FIGURE 7. — A, increased activation of the MAPK pathway in the pituitary glands of 8-week-old BTC-tg females as compared with control littermates. B, Western blot analysis of the phosphorylation of Ser-104/106, Ser-118, or Ser-167 on the ERα, total ERα, and TUB in the pituitary glands of BTC-tg females as compared with control littermates (same animals as in A). C, densitometric analysis of the data shown in B revealed no differences in the phosphorylation of Ser-104/106, Ser-118, or Ser-167 on the ERα in pituitary cells between groups.

DISCUSSION

Members of the EGFR/ERBB family are recognized local regulators of mammary gland development and function (see Introduction). In addition to this established local role of the EGFR system, it has been suggested that its members may also influence mammary gland activity indirectly by altering the expression and/or release of prolactin from the pituitary gland. However, so far available evidence is restricted to the expression of the EGFR and several of its ligands in lactotrophs (19, 20), and to in vitro data showing that EGF can induce prolactin expression and release from the pituitary gland (21, 24).

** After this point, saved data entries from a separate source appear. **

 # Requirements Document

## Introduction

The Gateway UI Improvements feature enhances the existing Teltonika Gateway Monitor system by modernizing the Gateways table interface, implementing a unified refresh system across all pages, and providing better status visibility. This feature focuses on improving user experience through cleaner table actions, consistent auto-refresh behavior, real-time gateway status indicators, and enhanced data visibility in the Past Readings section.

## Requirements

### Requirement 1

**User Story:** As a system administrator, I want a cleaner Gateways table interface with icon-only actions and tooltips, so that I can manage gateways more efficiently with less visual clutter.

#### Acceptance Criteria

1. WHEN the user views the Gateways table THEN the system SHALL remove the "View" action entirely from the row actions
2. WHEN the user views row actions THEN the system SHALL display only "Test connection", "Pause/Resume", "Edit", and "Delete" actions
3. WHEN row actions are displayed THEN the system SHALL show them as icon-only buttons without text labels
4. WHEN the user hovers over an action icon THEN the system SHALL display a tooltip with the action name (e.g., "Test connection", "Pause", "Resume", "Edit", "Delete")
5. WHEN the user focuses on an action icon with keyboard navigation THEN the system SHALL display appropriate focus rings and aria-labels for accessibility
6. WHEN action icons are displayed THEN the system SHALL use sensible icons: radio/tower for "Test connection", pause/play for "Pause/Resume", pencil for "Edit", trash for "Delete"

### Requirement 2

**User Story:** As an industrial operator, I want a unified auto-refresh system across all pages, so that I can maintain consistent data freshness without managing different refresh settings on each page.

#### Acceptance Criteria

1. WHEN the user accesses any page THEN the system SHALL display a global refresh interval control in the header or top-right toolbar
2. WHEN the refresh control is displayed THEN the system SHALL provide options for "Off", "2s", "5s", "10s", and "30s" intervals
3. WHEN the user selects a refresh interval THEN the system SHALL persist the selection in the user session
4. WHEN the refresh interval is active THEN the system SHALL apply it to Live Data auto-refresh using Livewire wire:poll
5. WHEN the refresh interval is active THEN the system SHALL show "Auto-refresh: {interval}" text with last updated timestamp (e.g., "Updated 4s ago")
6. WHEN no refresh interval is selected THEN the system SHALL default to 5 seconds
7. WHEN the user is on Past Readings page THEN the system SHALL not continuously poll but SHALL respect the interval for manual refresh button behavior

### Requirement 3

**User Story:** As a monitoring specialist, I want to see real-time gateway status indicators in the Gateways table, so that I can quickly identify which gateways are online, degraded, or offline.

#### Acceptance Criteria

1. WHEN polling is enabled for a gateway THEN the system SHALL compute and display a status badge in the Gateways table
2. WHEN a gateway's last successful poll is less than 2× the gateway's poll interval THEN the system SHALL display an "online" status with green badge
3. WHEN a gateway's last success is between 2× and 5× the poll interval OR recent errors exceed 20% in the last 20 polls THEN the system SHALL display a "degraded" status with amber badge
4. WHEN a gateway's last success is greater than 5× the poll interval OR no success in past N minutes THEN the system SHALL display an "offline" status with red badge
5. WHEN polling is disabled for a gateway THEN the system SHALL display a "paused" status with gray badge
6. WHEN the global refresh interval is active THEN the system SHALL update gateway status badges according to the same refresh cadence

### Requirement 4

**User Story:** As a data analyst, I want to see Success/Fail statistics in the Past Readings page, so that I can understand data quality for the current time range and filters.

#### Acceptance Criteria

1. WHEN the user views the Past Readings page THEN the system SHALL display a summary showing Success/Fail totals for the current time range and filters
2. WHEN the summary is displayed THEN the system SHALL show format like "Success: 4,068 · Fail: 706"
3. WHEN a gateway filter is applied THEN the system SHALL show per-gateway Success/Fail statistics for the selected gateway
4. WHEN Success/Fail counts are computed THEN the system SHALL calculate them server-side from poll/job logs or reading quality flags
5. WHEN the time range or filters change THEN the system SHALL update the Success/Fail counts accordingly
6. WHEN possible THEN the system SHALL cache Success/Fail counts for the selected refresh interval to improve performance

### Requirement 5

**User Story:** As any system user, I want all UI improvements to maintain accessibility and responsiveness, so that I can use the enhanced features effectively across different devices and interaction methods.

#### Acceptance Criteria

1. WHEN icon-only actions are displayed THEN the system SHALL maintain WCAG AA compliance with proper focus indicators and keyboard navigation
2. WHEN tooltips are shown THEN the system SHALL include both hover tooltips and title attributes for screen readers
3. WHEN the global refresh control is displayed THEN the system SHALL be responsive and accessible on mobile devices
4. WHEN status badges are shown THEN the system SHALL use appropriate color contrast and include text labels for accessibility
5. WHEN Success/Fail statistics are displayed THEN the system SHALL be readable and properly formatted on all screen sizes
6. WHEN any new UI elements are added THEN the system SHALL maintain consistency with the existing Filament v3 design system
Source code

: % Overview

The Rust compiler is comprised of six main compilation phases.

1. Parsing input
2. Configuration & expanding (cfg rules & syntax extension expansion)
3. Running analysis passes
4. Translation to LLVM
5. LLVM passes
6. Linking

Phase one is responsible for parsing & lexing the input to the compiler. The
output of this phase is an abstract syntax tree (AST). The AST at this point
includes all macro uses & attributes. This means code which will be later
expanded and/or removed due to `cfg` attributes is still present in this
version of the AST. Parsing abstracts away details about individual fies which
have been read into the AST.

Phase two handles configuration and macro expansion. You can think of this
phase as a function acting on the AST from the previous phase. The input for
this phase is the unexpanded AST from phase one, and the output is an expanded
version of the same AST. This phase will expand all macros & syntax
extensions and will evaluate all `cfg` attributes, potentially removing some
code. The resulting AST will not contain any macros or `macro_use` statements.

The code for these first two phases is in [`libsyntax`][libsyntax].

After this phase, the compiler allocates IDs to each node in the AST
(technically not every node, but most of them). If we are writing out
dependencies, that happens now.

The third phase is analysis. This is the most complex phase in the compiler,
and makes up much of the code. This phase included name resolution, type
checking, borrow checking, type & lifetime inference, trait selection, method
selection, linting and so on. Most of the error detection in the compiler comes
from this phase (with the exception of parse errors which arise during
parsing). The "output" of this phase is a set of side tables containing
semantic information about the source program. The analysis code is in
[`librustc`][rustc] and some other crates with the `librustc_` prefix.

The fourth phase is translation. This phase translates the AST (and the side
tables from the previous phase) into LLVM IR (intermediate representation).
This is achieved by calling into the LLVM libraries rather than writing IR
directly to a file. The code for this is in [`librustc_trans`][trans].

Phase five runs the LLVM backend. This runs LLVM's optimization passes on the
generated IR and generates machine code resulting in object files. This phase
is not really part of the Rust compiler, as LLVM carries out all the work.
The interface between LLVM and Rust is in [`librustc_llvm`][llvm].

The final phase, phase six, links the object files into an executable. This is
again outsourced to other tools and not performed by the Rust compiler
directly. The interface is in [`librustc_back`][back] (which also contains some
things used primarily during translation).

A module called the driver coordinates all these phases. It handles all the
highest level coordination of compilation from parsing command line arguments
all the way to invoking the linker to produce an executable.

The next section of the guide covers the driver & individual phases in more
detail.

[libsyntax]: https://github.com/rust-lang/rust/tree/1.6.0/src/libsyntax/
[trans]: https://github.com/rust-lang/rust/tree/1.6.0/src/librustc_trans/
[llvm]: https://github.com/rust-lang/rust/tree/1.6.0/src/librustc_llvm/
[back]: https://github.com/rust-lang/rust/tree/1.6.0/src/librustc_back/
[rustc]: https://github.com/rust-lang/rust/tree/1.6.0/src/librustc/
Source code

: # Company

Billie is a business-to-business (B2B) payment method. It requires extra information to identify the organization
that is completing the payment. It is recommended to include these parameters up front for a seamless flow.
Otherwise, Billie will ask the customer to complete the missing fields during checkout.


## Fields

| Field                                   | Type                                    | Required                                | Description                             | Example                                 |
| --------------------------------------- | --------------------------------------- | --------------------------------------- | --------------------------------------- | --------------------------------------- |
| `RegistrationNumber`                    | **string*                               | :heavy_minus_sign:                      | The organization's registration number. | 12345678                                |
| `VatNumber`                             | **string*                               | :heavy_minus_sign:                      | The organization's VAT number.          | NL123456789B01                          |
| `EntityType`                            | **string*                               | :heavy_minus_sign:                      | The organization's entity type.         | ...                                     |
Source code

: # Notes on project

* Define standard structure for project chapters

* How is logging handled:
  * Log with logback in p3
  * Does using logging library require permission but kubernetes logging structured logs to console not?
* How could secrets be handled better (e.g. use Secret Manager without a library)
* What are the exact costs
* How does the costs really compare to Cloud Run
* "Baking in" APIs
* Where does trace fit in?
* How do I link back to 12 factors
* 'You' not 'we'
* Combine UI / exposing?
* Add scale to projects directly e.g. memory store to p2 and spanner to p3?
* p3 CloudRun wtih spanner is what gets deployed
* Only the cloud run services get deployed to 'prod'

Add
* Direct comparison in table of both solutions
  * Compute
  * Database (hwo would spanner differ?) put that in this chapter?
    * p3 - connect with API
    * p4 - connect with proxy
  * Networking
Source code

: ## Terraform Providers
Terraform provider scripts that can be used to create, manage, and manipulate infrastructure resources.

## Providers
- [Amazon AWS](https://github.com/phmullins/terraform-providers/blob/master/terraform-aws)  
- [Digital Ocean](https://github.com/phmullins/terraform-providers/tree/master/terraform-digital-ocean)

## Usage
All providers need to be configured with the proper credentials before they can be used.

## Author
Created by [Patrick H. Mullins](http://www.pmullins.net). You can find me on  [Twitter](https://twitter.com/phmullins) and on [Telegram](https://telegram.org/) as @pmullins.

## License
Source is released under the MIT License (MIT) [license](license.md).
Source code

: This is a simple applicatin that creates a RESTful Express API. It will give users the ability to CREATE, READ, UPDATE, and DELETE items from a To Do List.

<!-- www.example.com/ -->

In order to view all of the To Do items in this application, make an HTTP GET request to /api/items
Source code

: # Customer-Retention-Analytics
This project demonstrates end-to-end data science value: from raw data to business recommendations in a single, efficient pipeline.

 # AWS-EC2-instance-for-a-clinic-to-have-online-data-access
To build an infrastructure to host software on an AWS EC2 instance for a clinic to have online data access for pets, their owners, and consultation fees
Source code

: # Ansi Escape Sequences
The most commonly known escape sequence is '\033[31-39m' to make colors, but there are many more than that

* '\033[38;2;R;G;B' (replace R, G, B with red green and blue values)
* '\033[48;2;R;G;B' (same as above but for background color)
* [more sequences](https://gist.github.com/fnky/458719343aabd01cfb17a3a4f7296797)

In this study, we provide for the first time in vivo evidence that activation of the EGFR in lactotrophs can induce release of prolactin from the pituitary gland into the circulation, resulting in a lactation-like phenotype in the mammary gland. This phenotype integrated the major hallmarks of lactogenesis, including growth of the mammary epithelial parenchyma (increased numbers of alveolar and side buds and increased alveoli area), phosphorylation of STAT5, and the presence of a milk-like secretion with proteins and lipid droplets in the luminar spaces of the acini and lactiferous ducts. Our studies initiated with the fortuitous observation of macroscopically visible changes in the mammary gland of transgenic females overexpressing the EGFR ligand betacellulin (25). The increased solidness and the reduced weight of the mammary glands from BTC-tg females can be attributed to the replacement of fat by mammary epithelial parenchyma. After characterizing the changes in whole mount preparations and histologically, we demonstrated that they were associated with reduced amounts of prolactin in the pituitary gland and concomitantly increased levels of the hormone in the circulation. To establish whether the lactation-like phenotype was a consequence of increased circulating prolactin, we treated BTC-tg females and control littermates with bromocriptine, a potent dopamine agonist. The disappearance of the mammary gland phenotype after treatment of BTC-tg mice with bromocriptine revealed that the lactation-like changes are attributable exclusively to increased prolactin release due to a central action of BTC in the pituitary gland, instead of a local action of the growth factor in the mammary gland. Finally, by crossing BTC-tg mice to Wa5 mice carrying an antimorphic Egfr allele (29), we show that the changes observed in the mammary gland of BTC-tg are mediated by the EGFR instead of other ERBBs.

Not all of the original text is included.